# For Those Interested In Such Things (PCUSA Related)



## Backwoods Presbyterian (Dec 7, 2011)

The latest in a long line of "renewal" movements in the apostate PC(USA) has released a "Statement of Faith" that they are asking their folks to read and assent to. You can read it at the link.

http://www.fellowship-pres.org/wp-content/uploads/Draft-of-the-Theology-12-7-2011.pdf


----------



## John Bunyan (Dec 7, 2011)

OK. I am sincerely disgusted by those American/European apostates that do everything Scripture forbids, embrace secularism/relativism and start just dissing the Bible when it goes against their misguided ways.

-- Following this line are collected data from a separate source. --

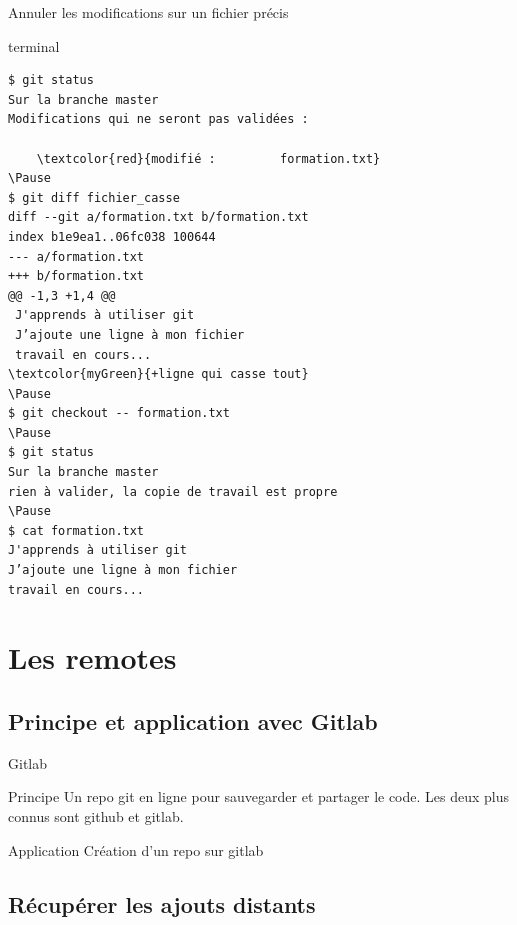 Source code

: \documentclass[usepdftitle=false]{beamer}
\def\seplength{.3\topsep}
\newcommand{\Pause}{%
\ifdef{\Release}
  {\pause}
  {}
}
\begin{document}
\begin{frame}[fragile]{Annuler les modifications sur un fichier précis}
	\begin{beamercolorbox}[rounded=true,shadow=true]{terminal}
\vspace{-\seplength}
\begin{Verbatim}
$ git status
Sur la branche master
Modifications qui ne seront pas validées :

	\textcolor{red}{modifié :         formation.txt}
\Pause
$ git diff fichier_casse
diff --git a/formation.txt b/formation.txt
index b1e9ea1..06fc038 100644
--- a/formation.txt
+++ b/formation.txt
@@ -1,3 +1,4 @@
 J'apprends à utiliser git
 J’ajoute une ligne à mon fichier
 travail en cours...
\textcolor{myGreen}{+ligne qui casse tout}
\Pause
$ git checkout -- formation.txt
\Pause
$ git status
Sur la branche master
rien à valider, la copie de travail est propre
\Pause
$ cat formation.txt
J'apprends à utiliser git
J’ajoute une ligne à mon fichier
travail en cours...
\end{Verbatim}
	\end{beamercolorbox}
\end{frame}

\section{Les remotes}

\subsection{Principe et application avec Gitlab}

\begin{frame}{Gitlab}
	\begin{block}{Principe}
		Un repo git en ligne pour sauvegarder et partager le code. Les deux plus connus sont github et gitlab.
	\end{block}
	\begin{block}{Application}
		Création d'un repo sur gitlab
	\end{block}
\end{frame}

\subsection{Récupérer les ajouts distants}
\end{document}
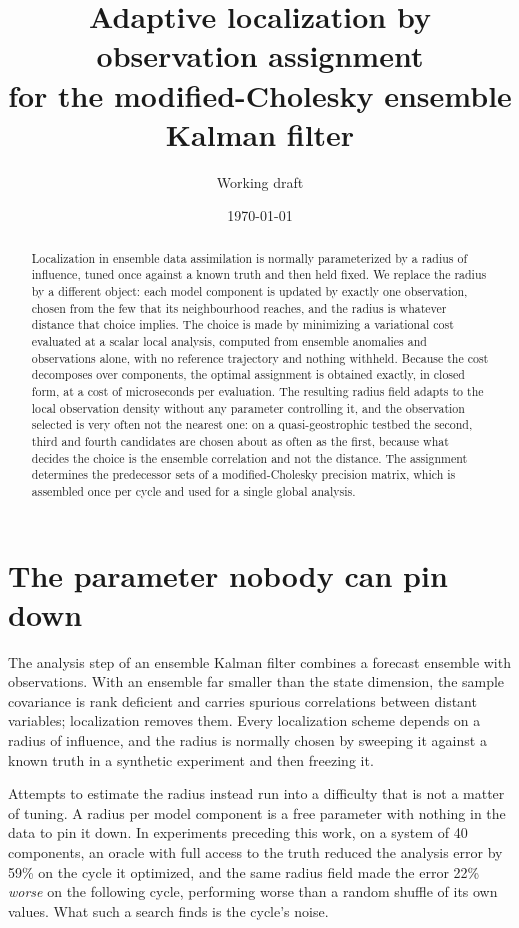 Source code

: \documentclass[11pt,a4paper]{article}
\title{\textbf{Adaptive localization by observation assignment\\
for the modified-Cholesky ensemble Kalman filter}}
\author{Working draft}
\date{\today}
\begin{document}
\maketitle

\begin{abstract}
\noindent
Localization in ensemble data assimilation is normally parameterized by a
radius of influence, tuned once against a known truth and then held fixed. We
replace the radius by a different object: each model component is updated by
exactly one observation, chosen from the few that its neighbourhood reaches,
and the radius is whatever distance that choice implies. The choice is made by
minimizing a variational cost evaluated at a scalar local analysis, computed
from ensemble anomalies and observations alone, with no reference trajectory
and nothing withheld. Because the cost decomposes over components, the optimal
assignment is obtained exactly, in closed form, at a cost of microseconds per
evaluation. The resulting radius field adapts to the local observation density
without any parameter controlling it, and the observation selected is very
often not the nearest one: on a quasi-geostrophic testbed the second, third and
fourth candidates are chosen about as often as the first, because what decides
the choice is the ensemble correlation and not the distance. The assignment
determines the predecessor sets of a modified-Cholesky precision matrix, which
is assembled once per cycle and used for a single global analysis.
\end{abstract}

\section{The parameter nobody can pin down}

The analysis step of an ensemble Kalman filter combines a forecast ensemble
with observations. With an ensemble far smaller than the state dimension, the
sample covariance is rank deficient and carries spurious correlations between
distant variables; localization removes them. Every localization scheme depends
on a radius of influence, and the radius is normally chosen by sweeping it
against a known truth in a synthetic experiment and then freezing it.

Attempts to estimate the radius instead run into a difficulty that is not a
matter of tuning. A radius per model component is a free parameter with nothing
in the data to pin it down. In experiments preceding this work, on a system of
40 components, an oracle with full access to the truth reduced the analysis
error by 59\% on the cycle it optimized, and the same radius field made the
error 22\% \emph{worse} on the following cycle, performing worse than a random
shuffle of its own values. What such a search finds is the cycle's noise.
\end{document}
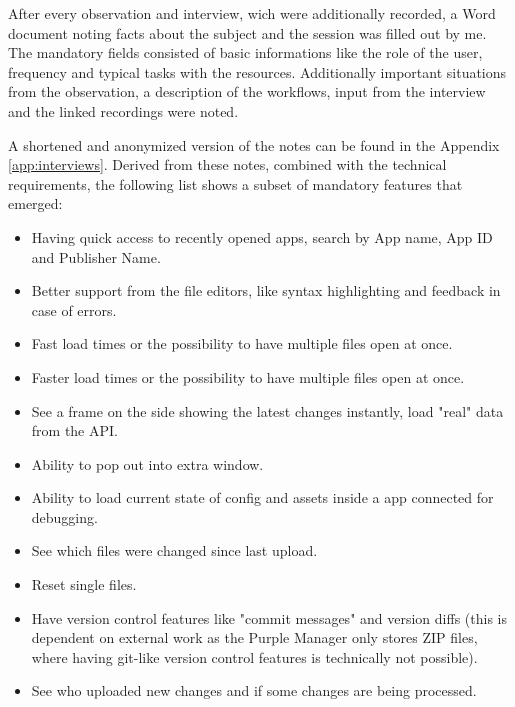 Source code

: After every observation and interview, wich were additionally recorded, a Word document noting facts about the subject and the session was filled out by me.
The mandatory fields consisted of basic informations like the role of the user, frequency and typical tasks with the resources.
Additionally important situations from the observation, a description of the workflows, input from the interview and the linked recordings were noted.

A shortened and anonymized version of the notes can be found in the Appendix \ref{app:interviews}.
Derived from these notes, combined with the technical requirements, the following list shows a subset of mandatory features that emerged:

\begin{description}[nosep]
  \item[App Selection] \leavevmode
  \begin{itemize}
    \item Having quick access to recently opened apps, search by App name, App ID and Publisher Name.
  \end{itemize}
  \item[App Editing] \leavevmode
  \begin{itemize}
    \item Better support from the file editors, like syntax highlighting and feedback in case of errors.
    \item Fast load times or the possibility to have multiple files open at once.
    \item Faster load times or the possibility to have multiple files open at once.
  \end{itemize}
  \item[App Preview]\leavevmode
   \begin{itemize}
    \item See a frame on the side showing the latest changes instantly, load "real" data from the API.
    \item Ability to pop out into extra window.
    \item Ability to load current state of config and assets inside a app connected for debugging.
  \end{itemize}
  \item[Dynamic Resource Change Management] \leavevmode
  \begin{itemize}
    \item See which files were changed since last upload.
    \item Reset single files.
    \item Have version control features like "commit messages" and version diffs (this is dependent on external work as the Purple Manager only stores ZIP files, where having git-like version control features is technically not possible).
    \item See who uploaded new changes and if some changes are being processed.
  \end{itemize}
\end{description}


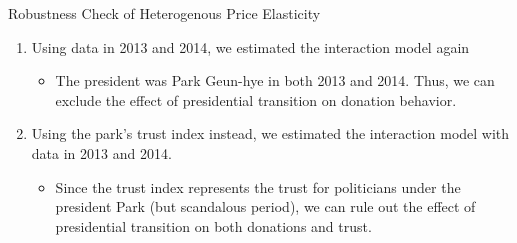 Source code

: \documentclass[
  ignorenonframetext,
]{beamer}
\providecommand{\tightlist}{%
  \setlength{\itemsep}{0pt}\setlength{\parskip}{0pt}}
\begin{document}
\begin{frame}{Robustness Check of Heterogenous Price Elasticity}
\protect\hypertarget{robustness-check-of-heterogenous-price-elasticity}{}

\begin{enumerate}
\tightlist
\item
  Using data in 2013 and 2014, we estimated the interaction model again

  \begin{itemize}
  \tightlist
  \item
    The president was Park Geun-hye in both 2013 and 2014. Thus, we can
    exclude the effect of presidential transition on donation behavior.
  \end{itemize}
\item
  Using the park's trust index instead, we estimated the interaction
  model with data in 2013 and 2014.

  \begin{itemize}
  \tightlist
  \item
    Since the trust index represents the trust for politicians under the
    president Park (but scandalous period), we can rule out the effect
    of presidential transition on both donations and trust.
  \end{itemize}
\end{enumerate}

\end{frame}
\end{document}
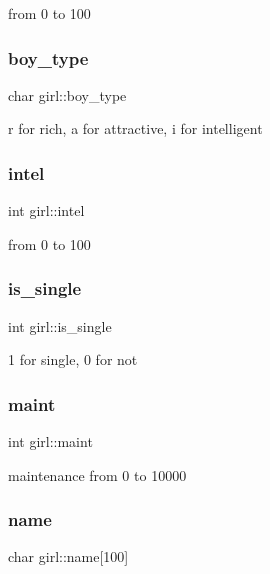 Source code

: from 0 to 100 \mbox{\label{classgirl_a4a3142c6754aeeb39d990b9dc0669376}} 
\subsubsection{\texorpdfstring{boy\+\_\+type}{boy\_type}}
{\footnotesize\ttfamily char girl\+::boy\+\_\+type}

\textquotesingle{}r\textquotesingle{} for rich, \textquotesingle{}a\textquotesingle{} for attractive, \textquotesingle{}i\textquotesingle{} for intelligent \mbox{\label{classgirl_a909600ba1a2bd73d658c59421e6634f8}} 
\subsubsection{\texorpdfstring{intel}{intel}}
{\footnotesize\ttfamily int girl\+::intel}

from 0 to 100 \mbox{\label{classgirl_a1e490c984ffcfef201b8e80c192d47d3}} 
\subsubsection{\texorpdfstring{is\+\_\+single}{is\_single}}
{\footnotesize\ttfamily int girl\+::is\+\_\+single}

1 for single, 0 for not \mbox{\label{classgirl_a27b54c74740855be0570b951ec43ec91}} 
\subsubsection{\texorpdfstring{maint}{maint}}
{\footnotesize\ttfamily int girl\+::maint}

maintenance from 0 to 10000 \mbox{\label{classgirl_afa8c09d42cab3f3508ccf4d7a0091959}} 
\subsubsection{\texorpdfstring{name}{name}}
{\footnotesize\ttfamily char girl\+::name\mbox{[}100\mbox{]}}

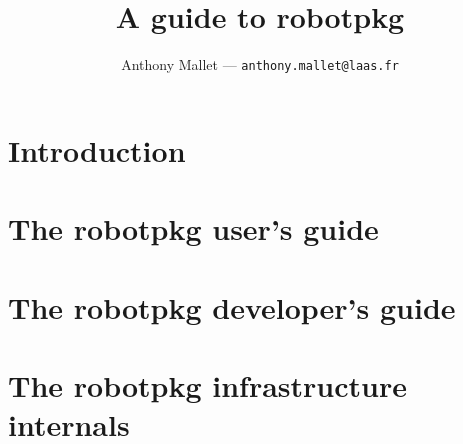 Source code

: \documentclass[11pt]{book}
\title{A guide to robotpkg}
\author{Anthony Mallet --- {\tt anthony.mallet@laas.fr}}
\begin{document}

\maketitle
\tableofcontents

\chapter{Introduction}
\label{chapter:introduction}


\chapter{The robotpkg user's guide}
\label{chapter:user}




\chapter{The robotpkg developer's guide}
\label{chapter:developer}

\chapter{The robotpkg infrastructure internals}
\label{chapter:internal}
\end{document}
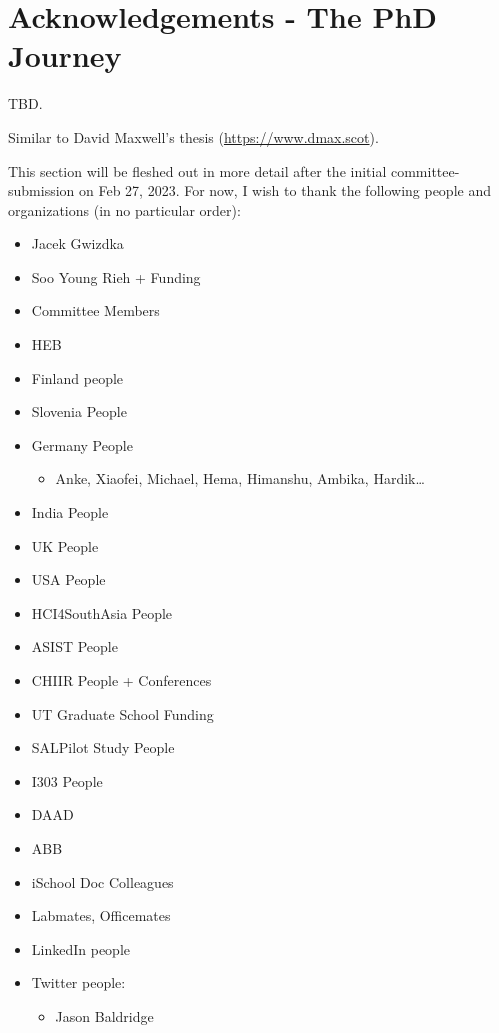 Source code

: \documentclass[letterpaper, nobind]{templates/ociamthesis}
\providecommand{\tightlist}{%
  \setlength{\itemsep}{0pt}\setlength{\parskip}{0pt}}
\begin{document}
\hypertarget{sec-app-ack}{%
\chapter{Acknowledgements - The PhD Journey}\label{sec-app-ack}}

TBD.

Similar to David Maxwell's thesis (\url{https://www.dmax.scot}).

This section will be fleshed out in more detail after the initial committee-submission on Feb 27, 2023.
For now, I wish to thank the following people and organizations (in no particular order):

\begin{itemize}
\tightlist
\item
  Jacek Gwizdka
\item
  Soo Young Rieh + Funding
\item
  Committee Members
\item
  HEB
\item
  Finland people
\item
  Slovenia People
\item
  Germany People

  \begin{itemize}
  \tightlist
  \item
    Anke, Xiaofei, Michael, Hema, Himanshu, Ambika, Hardik\ldots{}
  \end{itemize}
\item
  India People
\item
  UK People
\item
  USA People
\item
  HCI4SouthAsia People
\item
  ASIST People
\item
  CHIIR People + Conferences
\item
  UT Graduate School Funding
\item
  SALPilot Study People
\item
  I303 People
\item
  DAAD
\item
  ABB
\item
  iSchool Doc Colleagues
\item
  Labmates, Officemates
\item
  LinkedIn people
\item
  Twitter people:

  \begin{itemize}
  \tightlist
  \item
    Jason Baldridge
  \end{itemize}
\end{itemize}
\end{document}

What is going on in there people? Seriously, everyday that I read Mohler's website I see some new absurdity: Atheist Bishops, Priests praying toward Mecca, Gay/Lesbian Churches, pastors that say Christ is not the only way, the fact that atheist pastors cannot be disciplined in Holland because, apparently, theirs is a common position.

Why do these people become pastors/bishops if they are not Christians, do not believe in Jesus nor in the Bible, and, worst, some are even atheists! How can an atheist be ordained bishop? Doesn't anyone read their CV's anymore? Why would an atheist want to be a bishop? And who would ordain him? And why aren't these guys excommunicated?

Kinda off topic, sorry, but I had to say it.


----------